Lab power supply set to five volts. Floating.
circuit is as follows:
5532 opamp. 5 volts at + power pin, ground at negative power pin.
non invert input biased to 2.5 volts via divider using 2 20k resisters between Vcc and ground, the mid point at the non invert input.
positive feedback via a 10k resistor from non invert input to output of opamp.
10pF ceramic "speed up" cap also from non invert input to output. I understand its function, but its presence doesn't change anything. I specifically noted that my rise/fall times are the same with/without this cap.
47k resistor from invert input to output.
1 nF ceramic cap from invert input to ground.
Other than my use of an opamp rather than a comparitor this is exactly as shown in the text.
Probing at the output of the opamp with Rigol 1052e, normal aquisition, reading frequency off the onscreen counter. No idea if this is a harware counter, or software. The counter from the measurement menu is close but not the same. I suspect that one is done in software, whereas the other is a true hardware counter. They are within 2 tenths of a hertz of each other.
The book, and my math say it should be around a 10k square wave. At five volts I have about a 12k square wave. wave is clean and stable. abut 680 nS rise and fall time.

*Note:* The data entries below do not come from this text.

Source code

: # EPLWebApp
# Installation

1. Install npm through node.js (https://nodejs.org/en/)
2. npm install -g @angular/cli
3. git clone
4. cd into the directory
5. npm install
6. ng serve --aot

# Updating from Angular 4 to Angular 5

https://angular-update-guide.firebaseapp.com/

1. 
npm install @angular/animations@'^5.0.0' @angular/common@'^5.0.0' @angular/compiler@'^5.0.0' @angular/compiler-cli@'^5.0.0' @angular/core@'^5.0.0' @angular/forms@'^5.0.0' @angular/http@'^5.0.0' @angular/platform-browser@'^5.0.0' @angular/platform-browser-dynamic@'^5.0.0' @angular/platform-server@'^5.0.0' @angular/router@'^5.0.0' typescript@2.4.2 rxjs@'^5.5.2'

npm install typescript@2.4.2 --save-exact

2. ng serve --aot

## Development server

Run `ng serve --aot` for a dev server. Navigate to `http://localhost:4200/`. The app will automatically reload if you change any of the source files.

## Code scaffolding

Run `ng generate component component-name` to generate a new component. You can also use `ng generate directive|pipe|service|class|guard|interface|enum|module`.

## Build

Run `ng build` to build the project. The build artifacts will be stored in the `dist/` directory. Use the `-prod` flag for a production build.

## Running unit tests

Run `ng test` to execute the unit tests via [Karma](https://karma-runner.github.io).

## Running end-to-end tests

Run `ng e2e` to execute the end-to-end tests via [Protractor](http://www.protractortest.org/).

What I am curious about is that if I raise the supply voltage, the frequency also rises. 10 volts gets me 17kHz. 20 volts gets me 20kHz. 30 volts gets me 21k. Much below 5V, and the wave starts to fall apart. I understand the low voltage problem. Its the climb in frequency with supply voltage that I'm curious about. What other factor besides RC time constant set by the 47k resistor and the 1 nF cap is at play here?
Again. This is only for my own education. I'm just wondering what mechanism is at play here.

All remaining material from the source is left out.